Steve Fraser.Life.Adventure.Inspiration.Photography

Lens Testing - Finding the Sweet Spot

Every lens has a point where it is sharpest, and a few points where it is soft. I use some of the very best lenses currently made, yet I still test every lens as soon as I get it to find out its sweet spot.

Here is how I go about it:

1. You will need: a tripod, your camera, the lens you want to check and a brick wall.

2. Set up looking straight at the wall. I use the joins in the brick work to check the sharpness.

3. If the lens is a zoom (let's say a 24-70mm) I will start at 24mm. Make sure it is in focus.

4. If you have been using auto focus, turn it to manual so it cannot change during the test.

5. Shoot one image at each aperture - f2.8, f3.5 etc all the way to f22.

6. Change the focal length to say 35mm (it's up to you) and repeat the shots.  

7. Adjust to 50mm and repeat. Then finally to 70mm and do the same series of shots.

8. Upload the images to your computer. If you have a digital camera it will have recorded your settings in the file info. You will be able to see what the settings were for each shot. E.g.  35mm focal length at f9.

9. View the image at 100% and look at the edges of the image. This is where you will get the most noticable sharpness drop off. You will generally see that each lens has an f stop that is better than the others.  This can even vary at different focal lengths.

10. Record the sharpest settings and write them down on a card that you can keep in your camera bag. I know professional photographers who will put a very small sticker on each lens that might say f14. This is a great reminder when you use that lens to try and work around its sweet spot. It may not always be possible to use the sweet spot because you need more light or you are chasing a particular effect like getting motion in water. At least you will know the sweet spot and be able to use it to improve the sharpness of your images whenever possible.

I would estimate on some of my best lenses the difference can be as much as 10% sharper.


I hope this helps, get out there and have fun  - Steve

Chasing Colours

If I have learnt one thing it is to do what you are good at and do it with passion. My life as a professional photographer is my passion. I spend my days looking for light and chasing colours. I see landscapes transformed into spectacular scenes by the changing light of a sunset or an approaching storm.

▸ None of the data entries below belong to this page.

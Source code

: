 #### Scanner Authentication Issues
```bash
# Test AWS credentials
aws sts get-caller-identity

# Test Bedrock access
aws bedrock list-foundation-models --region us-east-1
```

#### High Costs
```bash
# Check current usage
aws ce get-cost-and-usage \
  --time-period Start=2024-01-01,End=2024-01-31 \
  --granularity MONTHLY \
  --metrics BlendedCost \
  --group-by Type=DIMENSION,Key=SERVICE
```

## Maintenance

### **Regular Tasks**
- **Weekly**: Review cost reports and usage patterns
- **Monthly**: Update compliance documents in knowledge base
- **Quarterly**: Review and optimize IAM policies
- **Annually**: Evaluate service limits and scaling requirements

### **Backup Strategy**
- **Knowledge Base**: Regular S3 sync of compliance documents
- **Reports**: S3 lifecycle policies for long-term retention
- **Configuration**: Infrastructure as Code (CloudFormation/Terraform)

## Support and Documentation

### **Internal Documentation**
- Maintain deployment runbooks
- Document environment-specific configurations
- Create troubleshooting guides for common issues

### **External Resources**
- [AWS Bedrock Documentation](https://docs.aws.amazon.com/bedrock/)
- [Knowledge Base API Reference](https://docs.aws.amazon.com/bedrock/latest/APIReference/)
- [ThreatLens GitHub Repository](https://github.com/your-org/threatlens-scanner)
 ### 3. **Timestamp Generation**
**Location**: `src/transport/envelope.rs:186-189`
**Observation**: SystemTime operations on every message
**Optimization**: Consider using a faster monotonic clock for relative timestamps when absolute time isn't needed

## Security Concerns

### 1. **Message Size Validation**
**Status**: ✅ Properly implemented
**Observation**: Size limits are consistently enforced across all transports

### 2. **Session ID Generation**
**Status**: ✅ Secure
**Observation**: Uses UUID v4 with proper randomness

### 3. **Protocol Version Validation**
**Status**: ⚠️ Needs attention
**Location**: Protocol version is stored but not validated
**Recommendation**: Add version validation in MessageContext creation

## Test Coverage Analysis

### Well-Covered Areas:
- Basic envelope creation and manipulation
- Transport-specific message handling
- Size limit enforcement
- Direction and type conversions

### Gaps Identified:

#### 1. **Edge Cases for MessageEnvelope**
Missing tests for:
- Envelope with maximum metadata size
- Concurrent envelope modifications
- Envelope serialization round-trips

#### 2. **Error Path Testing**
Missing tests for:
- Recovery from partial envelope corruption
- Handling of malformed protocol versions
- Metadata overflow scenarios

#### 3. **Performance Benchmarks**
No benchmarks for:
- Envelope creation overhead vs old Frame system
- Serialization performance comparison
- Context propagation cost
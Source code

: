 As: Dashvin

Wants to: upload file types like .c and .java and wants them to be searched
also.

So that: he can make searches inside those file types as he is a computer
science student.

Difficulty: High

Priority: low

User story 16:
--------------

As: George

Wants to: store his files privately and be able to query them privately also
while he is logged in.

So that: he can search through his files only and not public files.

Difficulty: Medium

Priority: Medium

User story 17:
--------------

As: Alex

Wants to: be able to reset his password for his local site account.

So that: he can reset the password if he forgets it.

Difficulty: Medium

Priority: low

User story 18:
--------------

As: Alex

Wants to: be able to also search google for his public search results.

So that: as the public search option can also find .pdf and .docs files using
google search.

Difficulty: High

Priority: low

This doesn't mean that I get to spend every day out in the wilderness photographing, but I get to look forward to those days when I can be immersed in nature. My energy is recharged and the cares of the world seem to get left behind. I know this is a privilege that not every one has. It was an easy decision to follow my passion. I love what I do and every day is exciting.I get to share the amazing beauty of creation and, hopefully along the way, inspire others to follow their passion. Life is not a dress rehearsal.

I get to travel all over the world but, it is not about the location as much as it is about following my passion. Even if you start out one weekend a month doing what you love, you never know where it might lead you. It may just take you on a wonderful journey you never felt was possible or deserved. I never imagined I would end up working on major book projects, traveling to places like Antarctica or having my images sell all over the world. Something that started out as just a dream can become a reality. I wonder what would happen if you allow yourself to dream just a little.

I spend my life chasing colours and I love it.